Soy buena lectora, pero mala relectora. Desde hace 20 años tengo un blog que me sirve de diario de lectura, en el que anoto el sustrato que me deja cada libro y algunos subrayados. Olvido mucho de lo que leo, pero si necesito algo voy al blog y ahí suelo encontrar lo que quería revivir. Habiendo tanto por leer, desde clásicos hasta contemporáneos, acostumbro no invertir tiempo en libros ya leídos, salvo los poemarios.
Sin embargo hice una excepción: se cumplen 100 años de “La Vorágine”, obra que la Revista Arcadia eligió en 2014 como “la gran novela colombiana”, por encima de “Cien años de soledad” y “María”, y en 2019 ocupó el primer lugar en el sondeo sobre las 200 obras más importantes de la literatura colombiana, realizado por la UTP, la Feria del Libro de Manizales y La Patria.
Como tantos, yo también leí “La Vorágine” en el colegio y lo odié. Mi primera conclusión luego de releer la novela es que es un crimen leer por obligación este tipo de libros a una edad tan temprana, en la que no se tiene aún el contexto para comprender la complejidad y belleza de un texto magistral. Sospecho que cada vez que se obliga a un niño a hacer la tarea de leer para identificar personajes principales y secundarios se corre un alto riesgo de matar la pasión lectora para el resto de la vida, porque se convierte en lección lo que debería ser puro placer.
José Eustasio Rivera publicó “La Vorágine” hace un siglo, luego de recorrer parte de las zonas que narra, y esa geografía es el primer elemento que la hace tan vigente. El protagonista, Arturo Cova, dice al final del libro: “a esta pobre patria no la conocen sus propios hijos, ni siquiera sus geógrafos”, y habla con sarcasmo de un “mapa costoso, aparatoso, mentiroso y deficientísimo” elaborado en Bogotá. Esa crítica mordaz al centralismo que piensa el país desde oficinas bogotanas y desconoce lo que hay afuera, se construye en la novela con una amplitud que abarca desde Bogotá y Yopal, hasta Iquitos y Manaos, una cartografía de zonas desconocidas que equivalen a la mitad del territorio nacional y que se ignoran por mucho más de la mitad de la población. Rivera propone un viaje por nombres, ríos, llanos y selvas: río Curicuriarí, río Yurubaxí, río Negro, Guaracú, Yaguanarí, chorros de Atures y de Maipures, caños Mica y Rayao, río Inírida, río Guainía, río Isana, río Apaporis, río Taraiza y una cantidad de referentes que antes y hoy resultan imposibles de ubicar en el mapa para la mayoría de los lectores.

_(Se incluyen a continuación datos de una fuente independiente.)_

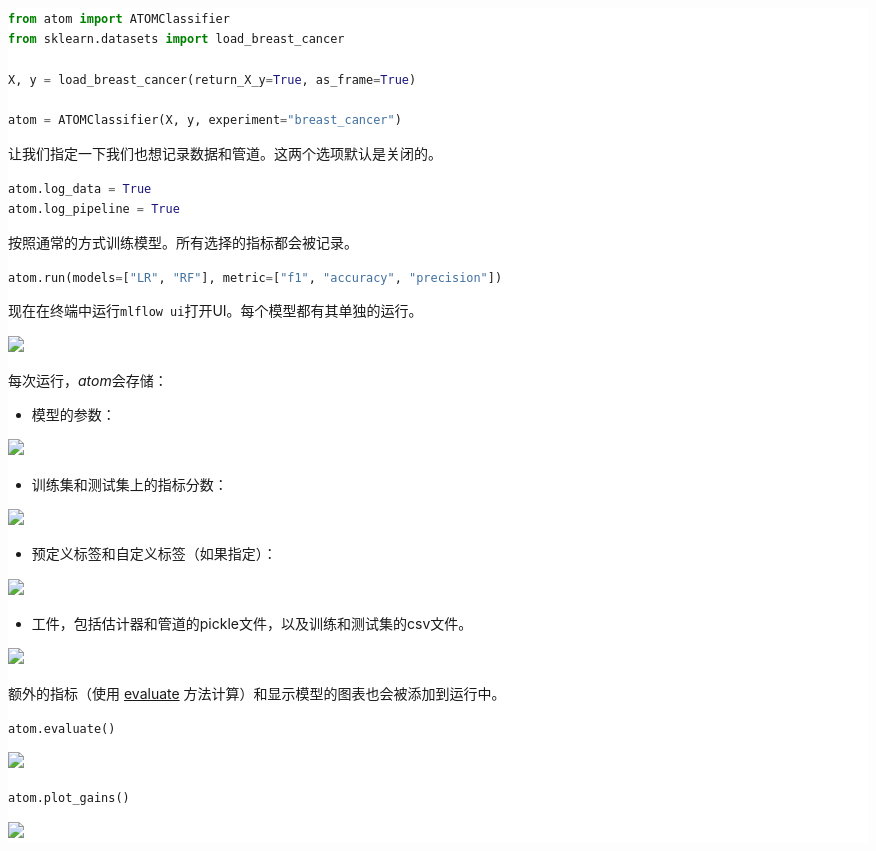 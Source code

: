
 ```py
from atom import ATOMClassifier
from sklearn.datasets import load_breast_cancer

X, y = load_breast_cancer(return_X_y=True, as_frame=True)

atom = ATOMClassifier(X, y, experiment="breast_cancer")
```

让我们指定一下我们也想记录数据和管道。这两个选项默认是关闭的。

```py
atom.log_data = True
atom.log_pipeline = True
```

按照通常的方式训练模型。所有选择的指标都会被记录。

```py
atom.run(models=["LR", "RF"], metric=["f1", "accuracy", "precision"])
```

现在在终端中运行`mlflow ui`打开UI。每个模型都有其单独的运行。

![](../Images/9861571805f468190d944e2bdaba2087.png)

每次运行，*atom*会存储：

+   模型的参数：

![](../Images/d2e45e6ed3344e261b9795c46a8d14b4.png)

+   训练集和测试集上的指标分数：

![](../Images/727d0a5c7955b48be86d6a39128f5ff5.png)

+   预定义标签和自定义标签（如果指定）：

![](../Images/da649ccd7e27ec06d2d0b99f96534659.png)

+   工件，包括估计器和管道的pickle文件，以及训练和测试集的csv文件。

![](../Images/da44d4ceaf8af7a6a1648a99cb53dd30.png)

额外的指标（使用 [evaluate](https://tvdboom.github.io/ATOM/latest/API/ATOM/atomclassifier/#atomclassifier-evaluate) 方法计算）和显示模型的图表也会被添加到运行中。

```py
atom.evaluate()
```

![](../Images/72bf68d5eb28078ac84a62ee1fb20853.png)

```py
atom.plot_gains()
```

![](../Images/7cda8e9b74f1ea288bc74e33dec4f670.png)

Un segundo elemento vigente es la lectura sobre la violencia, que se presenta desde la primera línea famosa: “Antes de que me hubiera apasionado por mujer alguna, jugué mi corazón al azar y me lo ganó la violencia”. “La Vorágine” incluye homicidios, torturas, secuestros, violaciones, golpes, latigazos, peleas, trampas, engaños, estafas y esclavitud. Hay muchos muertos y desaparecidos y hay también una permanente reflexión del autor sobre esta barbarie. El libro circuló seis años después del final de la Primera Guerra Mundial y en ese contexto es valioso que José Eustasio Rivera observe: “todo hombre armado está siempre a dos pasos de la tragedia”.
Otra veta es el rol de la mujer en esta obra adelantada. Arturo Cova se presenta como un hombre propio de su tiempo y de su clase: es racista, mujeriego y piensa que “la superioridad del macho debe imponérseles por la fuerza, en cambio de sumisión y de ternura”. Cova es, sobre todo en la primera parte del libro, un personaje detestable. No obstante, su figura contrasta con la fortaleza de las mujeres que lo rodean. Alicia, la Niña Griselda, Clarita y la madona Zoraida Ayram son todas, a su modo, mujeres libres, autónomas e indomables, que toman decisiones que incluso contrarían al protagonista.
“En esta sabana caben muchísimas sepulturas; el cuidado está en conseguir que otros hagan de muertos y nosotros de enterradores”, escribe Rivera. Por la lucidez y vigencia de frases como ésta vale la pena releer La Vorágine, ya no como tarea sino como descubrimiento.